ASSIGNMENT: When copying the entries below, leave out every picture and keep the rest exact.

Source data:
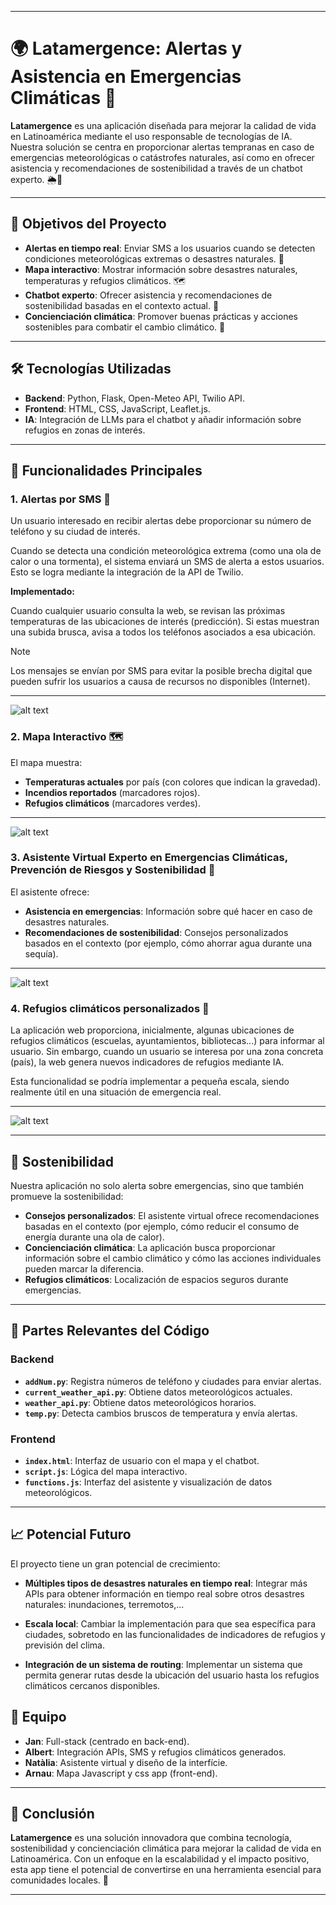 
---

# 🌍 Latamergence: Alertas y Asistencia en Emergencias Climáticas 🚨

**Latamergence** es una aplicación diseñada para mejorar la calidad de vida en Latinoamérica mediante el uso responsable de tecnologías de IA. Nuestra solución se centra en proporcionar alertas tempranas en caso de emergencias meteorológicas o catástrofes naturales, así como en ofrecer asistencia y recomendaciones de sostenibilidad a través de un chatbot experto. 🌦️🤖

---

## 🎯 Objetivos del Proyecto

- **Alertas en tiempo real**: Enviar SMS a los usuarios cuando se detecten condiciones meteorológicas extremas o desastres naturales. 📲
- **Mapa interactivo**: Mostrar información sobre desastres naturales, temperaturas y refugios climáticos. 🗺️
- **Chatbot experto**: Ofrecer asistencia y recomendaciones de sostenibilidad basadas en el contexto actual. 💬
- **Concienciación climática**: Promover buenas prácticas y acciones sostenibles para combatir el cambio climático. 🌱

---

## 🛠️ Tecnologías Utilizadas

- **Backend**: Python, Flask, Open-Meteo API, Twilio API.
- **Frontend**: HTML, CSS, JavaScript, Leaflet.js.
- **IA**: Integración de LLMs para el chatbot y añadir información sobre refugios en zonas de interés.

---

## 🚀 Funcionalidades Principales

### 1. **Alertas por SMS** 📨
Un usuario interesado en recibir alertas debe proporcionar su número de teléfono y su ciudad de interés.

Cuando se detecta una condición meteorológica extrema (como una ola de calor o una tormenta), el sistema enviará un SMS de alerta a estos usuarios. Esto se logra mediante la integración de la API de Twilio.

**Implementado:**

Cuando cualquier usuario consulta la web, se revisan las próximas temperaturas de las ubicaciones de interés (predicción). Si estas muestran una subida brusca, avisa a todos los teléfonos asociados a esa ubicación.

> [!NOTE]
> Los mensajes se envían por SMS para evitar la posible brecha digital que pueden sufrir los usuarios a causa de recursos no disponibles (Internet).

---

![alt text](<public/img/captura1.jpg>)

### 2. **Mapa Interactivo** 🗺️
El mapa muestra:
- **Temperaturas actuales** por país (con colores que indican la gravedad).
- **Incendios reportados** (marcadores rojos).
- **Refugios climáticos** (marcadores verdes).

---

![alt text](<public/img/captura2.jpg>)


### 3. **Asistente Virtual Experto en Emergencias Climáticas, Prevención de Riesgos y Sostenibilidad** 🤖
El asistente ofrece:
- **Asistencia en emergencias**: Información sobre qué hacer en caso de desastres naturales.
- **Recomendaciones de sostenibilidad**: Consejos personalizados basados en el contexto (por ejemplo, cómo ahorrar agua durante una sequía).

---

![alt text](<public/img/captura3.jpg>)

### 4. **Refugios climáticos personalizados** 🏫
La aplicación web proporciona, inicialmente, algunas ubicaciones de refugios climáticos (escuelas, ayuntamientos, bibliotecas...) para informar al usuario. Sin embargo, cuando un usuario se interesa por una zona concreta (país), la web genera nuevos indicadores de refugios mediante IA.

Esta funcionalidad se podría implementar a pequeña escala, siendo realmente útil en una situación de emergencia real.

---

![alt text](<public/img/captura4.jpg>)

---

## 🌱 Sostenibilidad

Nuestra aplicación no solo alerta sobre emergencias, sino que también promueve la sostenibilidad:
- **Consejos personalizados**: El asistente virtual ofrece recomendaciones basadas en el contexto (por ejemplo, cómo reducir el consumo de energía durante una ola de calor).
- **Concienciación climática**: La aplicación busca proporcionar información sobre el cambio climático y cómo las acciones individuales pueden marcar la diferencia.
- **Refugios climáticos**: Localización de espacios seguros durante emergencias.

---

## 🧩 Partes Relevantes del Código

### **Backend**
- **`addNum.py`**: Registra números de teléfono y ciudades para enviar alertas.
- **`current_weather_api.py`**: Obtiene datos meteorológicos actuales.
- **`weather_api.py`**: Obtiene datos meteorológicos horarios.
- **`temp.py`**: Detecta cambios bruscos de temperatura y envía alertas.

### **Frontend**
- **`index.html`**: Interfaz de usuario con el mapa y el chatbot.
- **`script.js`**: Lógica del mapa interactivo.
- **`functions.js`**: Interfaz del asistente y visualización de datos meteorológicos.

---

## 📈 Potencial Futuro

El proyecto tiene un gran potencial de crecimiento:
- **Múltiples tipos de desastres naturales en tiempo real**: Integrar más APIs para obtener información en tiempo real sobre otros desastres naturales: inundaciones, terremotos,...

- **Escala local**: Cambiar la implementación para que sea específica para ciudades, sobretodo en las funcionalidades de indicadores de refugios y previsión del clima.

- **Integración de un sistema de routing**: Implementar un sistema que permita generar rutas desde la ubicación del usuario hasta los refugios climáticos cercanos disponibles.

## 👥 Equipo

- **Jan**: Full-stack (centrado en back-end).
- **Albert**: Integración APIs, SMS y refugios climáticos generados.
- **Natàlia**: Asistente virtual y diseño de la interfície.
- **Arnau**: Mapa Javascript y css app (front-end).

---

## 🌟 Conclusión

**Latamergence** es una solución innovadora que combina tecnología, sostenibilidad y concienciación climática para mejorar la calidad de vida en Latinoamérica. Con un enfoque en la escalabilidad y el impacto positivo, esta app tiene el potencial de convertirse en una herramienta esencial para comunidades locales. 🌟

---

PROBLEM SOLUTION:
---

# 🌍 Latamergence: Alertas y Asistencia en Emergencias Climáticas 🚨

**Latamergence** es una aplicación diseñada para mejorar la calidad de vida en Latinoamérica mediante el uso responsable de tecnologías de IA. Nuestra solución se centra en proporcionar alertas tempranas en caso de emergencias meteorológicas o catástrofes naturales, así como en ofrecer asistencia y recomendaciones de sostenibilidad a través de un chatbot experto. 🌦️🤖

---

## 🎯 Objetivos del Proyecto

- **Alertas en tiempo real**: Enviar SMS a los usuarios cuando se detecten condiciones meteorológicas extremas o desastres naturales. 📲
- **Mapa interactivo**: Mostrar información sobre desastres naturales, temperaturas y refugios climáticos. 🗺️
- **Chatbot experto**: Ofrecer asistencia y recomendaciones de sostenibilidad basadas en el contexto actual. 💬
- **Concienciación climática**: Promover buenas prácticas y acciones sostenibles para combatir el cambio climático. 🌱

---

## 🛠️ Tecnologías Utilizadas

- **Backend**: Python, Flask, Open-Meteo API, Twilio API.
- **Frontend**: HTML, CSS, JavaScript, Leaflet.js.
- **IA**: Integración de LLMs para el chatbot y añadir información sobre refugios en zonas de interés.

---

## 🚀 Funcionalidades Principales

### 1. **Alertas por SMS** 📨
Un usuario interesado en recibir alertas debe proporcionar su número de teléfono y su ciudad de interés.

Cuando se detecta una condición meteorológica extrema (como una ola de calor o una tormenta), el sistema enviará un SMS de alerta a estos usuarios. Esto se logra mediante la integración de la API de Twilio.

**Implementado:**

Cuando cualquier usuario consulta la web, se revisan las próximas temperaturas de las ubicaciones de interés (predicción). Si estas muestran una subida brusca, avisa a todos los teléfonos asociados a esa ubicación.

> [!NOTE]
> Los mensajes se envían por SMS para evitar la posible brecha digital que pueden sufrir los usuarios a causa de recursos no disponibles (Internet).

---

![alt text](<public/img/captura1.jpg>)

### 2. **Mapa Interactivo** 🗺️
El mapa muestra:
- **Temperaturas actuales** por país (con colores que indican la gravedad).
- **Incendios reportados** (marcadores rojos).
- **Refugios climáticos** (marcadores verdes).

---

![alt text](<public/img/captura2.jpg>)


### 3. **Asistente Virtual Experto en Emergencias Climáticas, Prevención de Riesgos y Sostenibilidad** 🤖
El asistente ofrece:
- **Asistencia en emergencias**: Información sobre qué hacer en caso de desastres naturales.
- **Recomendaciones de sostenibilidad**: Consejos personalizados basados en el contexto (por ejemplo, cómo ahorrar agua durante una sequía).

---

![alt text](<public/img/captura3.jpg>)

### 4. **Refugios climáticos personalizados** 🏫
La aplicación web proporciona, inicialmente, algunas ubicaciones de refugios climáticos (escuelas, ayuntamientos, bibliotecas...) para informar al usuario. Sin embargo, cuando un usuario se interesa por una zona concreta (país), la web genera nuevos indicadores de refugios mediante IA.

Esta funcionalidad se podría implementar a pequeña escala, siendo realmente útil en una situación de emergencia real.

---

![alt text](<public/img/captura4.jpg>)

---

## 🌱 Sostenibilidad

Nuestra aplicación no solo alerta sobre emergencias, sino que también promueve la sostenibilidad:
- **Consejos personalizados**: El asistente virtual ofrece recomendaciones basadas en el contexto (por ejemplo, cómo reducir el consumo de energía durante una ola de calor).
- **Concienciación climática**: La aplicación busca proporcionar información sobre el cambio climático y cómo las acciones individuales pueden marcar la diferencia.
- **Refugios climáticos**: Localización de espacios seguros durante emergencias.

---

## 🧩 Partes Relevantes del Código

### **Backend**
- **`addNum.py`**: Registra números de teléfono y ciudades para enviar alertas.
- **`current_weather_api.py`**: Obtiene datos meteorológicos actuales.
- **`weather_api.py`**: Obtiene datos meteorológicos horarios.
- **`temp.py`**: Detecta cambios bruscos de temperatura y envía alertas.

### **Frontend**
- **`index.html`**: Interfaz de usuario con el mapa y el chatbot.
- **`script.js`**: Lógica del mapa interactivo.
- **`functions.js`**: Interfaz del asistente y visualización de datos meteorológicos.

---

## 📈 Potencial Futuro

El proyecto tiene un gran potencial de crecimiento:
- **Múltiples tipos de desastres naturales en tiempo real**: Integrar más APIs para obtener información en tiempo real sobre otros desastres naturales: inundaciones, terremotos,...

- **Escala local**: Cambiar la implementación para que sea específica para ciudades, sobretodo en las funcionalidades de indicadores de refugios y previsión del clima.

- **Integración de un sistema de routing**: Implementar un sistema que permita generar rutas desde la ubicación del usuario hasta los refugios climáticos cercanos disponibles.

## 👥 Equipo

- **Jan**: Full-stack (centrado en back-end).
- **Albert**: Integración APIs, SMS y refugios climáticos generados.
- **Natàlia**: Asistente virtual y diseño de la interfície.
- **Arnau**: Mapa Javascript y css app (front-end).

---

## 🌟 Conclusión

**Latamergence** es una solución innovadora que combina tecnología, sostenibilidad y concienciación climática para mejorar la calidad de vida en Latinoamérica. Con un enfoque en la escalabilidad y el impacto positivo, esta app tiene el potencial de convertirse en una herramienta esencial para comunidades locales. 🌟

---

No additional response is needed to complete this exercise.